## DATA FOR PROCESSING
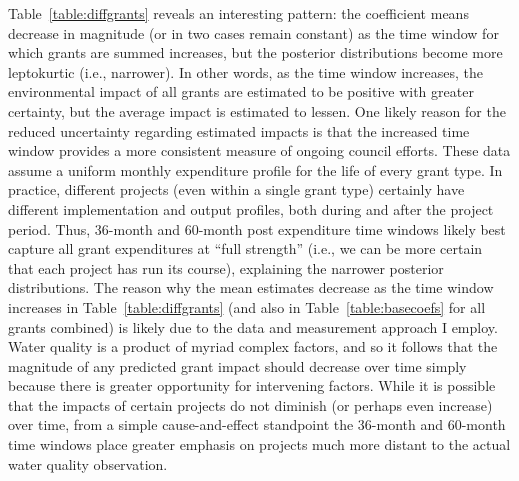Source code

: \documentclass[12pt,a4paper,titlepage]{article}
\begin{document}
Table~\ref{table:diffgrants} reveals an interesting pattern: the coefficient means decrease in magnitude (or in two cases remain constant) as the time window for which grants are summed increases, but the posterior distributions become more leptokurtic (i.e., narrower). In other words, as the time window increases, the environmental impact of all grants are estimated to be positive with greater certainty, but the average impact is estimated to lessen. One likely reason for the reduced uncertainty regarding estimated impacts is that the increased time window provides a more consistent measure of ongoing council efforts. These data assume a uniform monthly expenditure profile for the life of every grant type. In practice, different projects (even within a single grant type) certainly have different implementation and output profiles, both during and after the project period. Thus, 36-month and 60-month post expenditure time windows likely best capture all grant expenditures at ``full strength'' (i.e., we can be more certain that each project has run its course), explaining the narrower posterior distributions. The reason why the mean estimates decrease as the time window increases in Table~\ref{table:diffgrants} (and also in Table~\ref{table:basecoefs} for all grants combined) is likely due to the data and measurement approach I employ. Water quality is a product of myriad complex factors, and so it follows that the magnitude of any predicted grant impact should decrease over time simply because there is greater opportunity for intervening factors. While it is possible that the impacts of certain projects do not diminish (or perhaps even increase) over time, from a simple cause-and-effect standpoint the 36-month and 60-month time windows place greater emphasis on projects much more distant to the actual water quality observation.
\end{document}
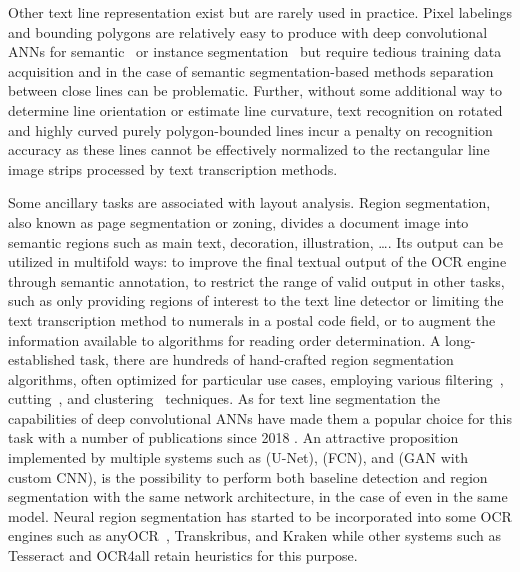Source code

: Other text line representation exist but are rarely used in practice. Pixel
labelings and bounding polygons are relatively easy to produce with deep
convolutional ANNs for semantic~\cite{pastor2016complete,alberti2019labeling}
or instance segmentation~\cite{prusty2019indiscapes} but require tedious
training data acquisition and in the case of semantic segmentation-based
methods separation between close lines can be problematic. Further, without
some additional way to determine line orientation or estimate line curvature,
text recognition on rotated and highly curved purely polygon-bounded lines
incur a penalty on recognition accuracy as these lines cannot be effectively
normalized to the rectangular line image strips processed by text transcription
methods. 

Some ancillary tasks are associated with layout analysis. Region segmentation,
also known as page segmentation or zoning, divides a document image into
semantic regions such as main text, decoration, illustration, \dots. Its output
can be utilized in multifold ways: to improve the final textual output of the
OCR engine through semantic annotation, to restrict the range of valid output
in other tasks, such as only providing regions of interest to the text line
detector or limiting the text transcription method to numerals in a postal code
field, or to augment the information available to algorithms for reading order
determination. A long-established task, there are hundreds of hand-crafted
region segmentation algorithms, often optimized for particular use cases,
employing various filtering~\cite{PAVLIDIS1992484},
cutting~\cite{ha1995recursive,kruatrachue2005fast}, and
clustering~\cite{drivas1995page,kise1998segmentation} techniques. As for text
line segmentation the capabilities of deep convolutional ANNs have made them a
popular choice for this task with a number of publications since 2018
\cite{wick2018fully,oliveira2018dhsegment,xu2018multi,quiros2018multi,he2017multi,chen2017convolutional,monnier2020docextractor}.
An attractive proposition implemented by multiple systems such as
\cite{oliveira2018dhsegment} (U-Net), \cite{xu2018multi} (FCN), and
\cite{quiros2018multi} (GAN with custom CNN), is the possibility to perform
both baseline detection and region segmentation with the same network
architecture, in the case of \cite{quiros2018multi,xu2018multi} even in the
same model. Neural region segmentation has started to be incorporated into some
OCR engines such as anyOCR~\cite{bukhari2017anyocr}, Transkribus, and Kraken
while other systems such as Tesseract and OCR4all retain heuristics for this
purpose.

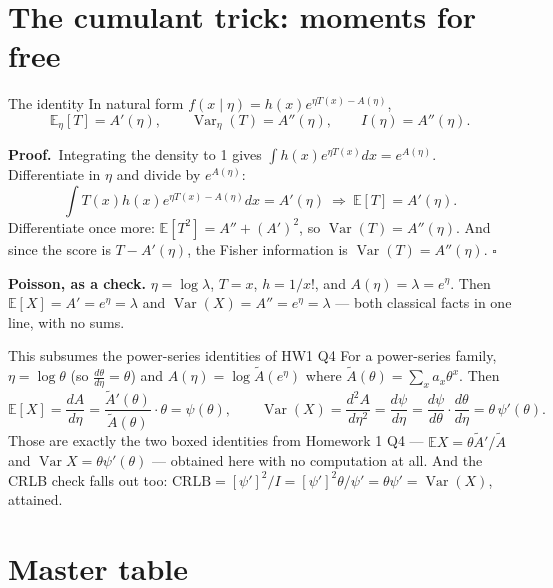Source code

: \documentclass[11pt]{article}
\newcommand{\E}{\mathbb{E}}
\newcommand{\Var}{\operatorname{Var}}
\newcommand{\prf}{\smallskip\noindent\textbf{Proof.}\ }
\begin{document}
\section{The cumulant trick: moments for free}

\begin{idea}{The identity}
In natural form $f(x\mid\eta)=h(x)e^{\eta T(x)-A(\eta)}$,
\[
\boxed{\ \E_\eta[T]=A'(\eta),\qquad \Var_\eta(T)=A''(\eta),\qquad I(\eta)=A''(\eta).\ }
\]
\end{idea}

\prf Integrating the density to 1 gives $\int h(x)e^{\eta T(x)}dx=e^{A(\eta)}$. Differentiate
in $\eta$ and divide by $e^{A(\eta)}$:
\[
\int T(x)h(x)e^{\eta T(x)-A(\eta)}dx=A'(\eta)\ \Longrightarrow\ \E[T]=A'(\eta).
\]
Differentiate once more: $\E[T^{2}]=A''+(A')^{2}$, so $\Var(T)=A''(\eta)$. And since the score
is $T-A'(\eta)$, the Fisher information is $\Var(T)=A''(\eta)$. $\square$

\textbf{Poisson, as a check.} $\eta=\log\lambda$, $T=x$, $h=1/x!$, and
$A(\eta)=\lambda=e^{\eta}$. Then $\E[X]=A'=e^{\eta}=\lambda$ and $\Var(X)=A''=e^{\eta}=\lambda$
--- both classical facts in one line, with no sums.

\begin{idea}{This subsumes the power-series identities of HW1 Q4}
For a power-series family, $\eta=\log\theta$ (so $\tfrac{d\theta}{d\eta}=\theta$) and
$A(\eta)=\log \tilde A(e^{\eta})$ where $\tilde A(\theta)=\sum_xa_x\theta^{x}$. Then
\[
\E[X]=\frac{dA}{d\eta}=\frac{\tilde A'(\theta)}{\tilde A(\theta)}\cdot\theta=\psi(\theta),
\qquad
\Var(X)=\frac{d^{2}A}{d\eta^{2}}=\frac{d\psi}{d\eta}
=\frac{d\psi}{d\theta}\cdot\frac{d\theta}{d\eta}=\theta\,\psi'(\theta).
\]
Those are exactly the two boxed identities from Homework 1 Q4 ---
$\E X=\theta \tilde A'/\tilde A$ and $\Var X=\theta\psi'(\theta)$ --- obtained here with no
computation at all. And the CRLB check falls out too:
$\text{CRLB}=[\psi']^{2}/I=[\psi']^{2}\theta/\psi'=\theta\psi'=\Var(X)$, attained. \checkmark
\end{idea}

\section{Master table}
\end{document}

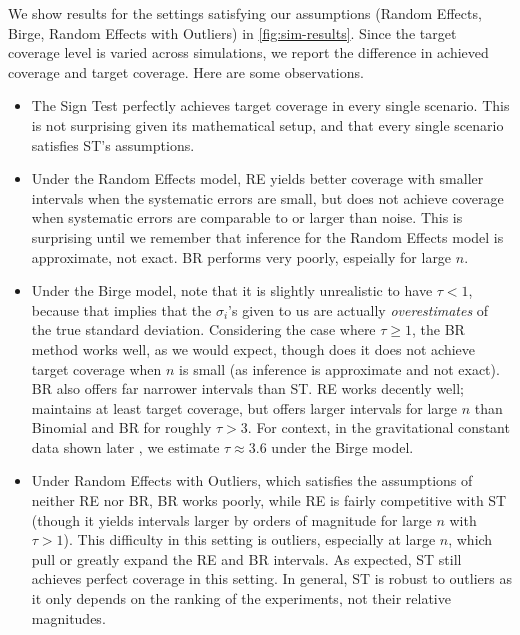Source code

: \documentclass[letterpaper,12pt]{article}
\begin{document}
We show results for the settings satisfying our assumptions (Random Effects, Birge, Random Effects with Outliers) in \ref{fig:sim-results}. Since the target coverage level is varied across simulations, we report the difference in achieved coverage and target coverage. Here are some observations.

\begin{itemize}
\item
  The Sign Test perfectly achieves target coverage in every single scenario. This is not surprising given its mathematical setup, and that every single scenario satisfies ST's assumptions.
\item
  Under the Random Effects model, RE yields better coverage with smaller intervals when the systematic errors are small, but does not achieve coverage when systematic errors are comparable to or larger than noise. This is surprising until we remember that inference for the Random Effects model is approximate, not exact. BR performs very poorly, espeially for large $n$.
\item
  Under the Birge model, note that it is slightly unrealistic to have $\tau<1$, because that implies that the $\sigma_i$'s given to us are actually \emph{overestimates} of the true standard deviation. Considering the case where $\tau\geq 1$, the BR method works well, as we would expect, though does it does not achieve target coverage when $n$ is small (as inference is approximate and not exact). BR also offers far narrower intervals than ST. RE works decently well; maintains at least target coverage, but offers larger intervals for large $n$ than Binomial and BR for roughly $\tau>3$. For context, in the gravitational constant data shown later \citep{tiesinga2021codata}, we estimate $\tau\approx 3.6$ under the Birge model.
\item
  Under Random Effects with Outliers, which satisfies the assumptions of neither RE nor BR, BR works poorly, while RE is fairly competitive with ST (though it yields intervals larger by orders of magnitude for large $n$ with $\tau>1$). This difficulty in this setting is outliers, especially at large $n$, which pull or greatly expand the RE and BR intervals. As expected, ST still achieves perfect coverage in this setting. In general, ST is robust to outliers as it only depends on the ranking of the experiments, not their relative magnitudes.
\end{itemize}
\end{document}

## ABOUT THIS EXERCISE
Using the records above, copy all lines that include the word "every".

## TASK ANSWER
Table~\ref{table:diffgrants} reveals an interesting pattern: the coefficient means decrease in magnitude (or in two cases remain constant) as the time window for which grants are summed increases, but the posterior distributions become more leptokurtic (i.e., narrower). In other words, as the time window increases, the environmental impact of all grants are estimated to be positive with greater certainty, but the average impact is estimated to lessen. One likely reason for the reduced uncertainty regarding estimated impacts is that the increased time window provides a more consistent measure of ongoing council efforts. These data assume a uniform monthly expenditure profile for the life of every grant type. In practice, different projects (even within a single grant type) certainly have different implementation and output profiles, both during and after the project period. Thus, 36-month and 60-month post expenditure time windows likely best capture all grant expenditures at ``full strength'' (i.e., we can be more certain that each project has run its course), explaining the narrower posterior distributions. The reason why the mean estimates decrease as the time window increases in Table~\ref{table:diffgrants} (and also in Table~\ref{table:basecoefs} for all grants combined) is likely due to the data and measurement approach I employ. Water quality is a product of myriad complex factors, and so it follows that the magnitude of any predicted grant impact should decrease over time simply because there is greater opportunity for intervening factors. While it is possible that the impacts of certain projects do not diminish (or perhaps even increase) over time, from a simple cause-and-effect standpoint the 36-month and 60-month time windows place greater emphasis on projects much more distant to the actual water quality observation.
  The Sign Test perfectly achieves target coverage in every single scenario. This is not surprising given its mathematical setup, and that every single scenario satisfies ST's assumptions.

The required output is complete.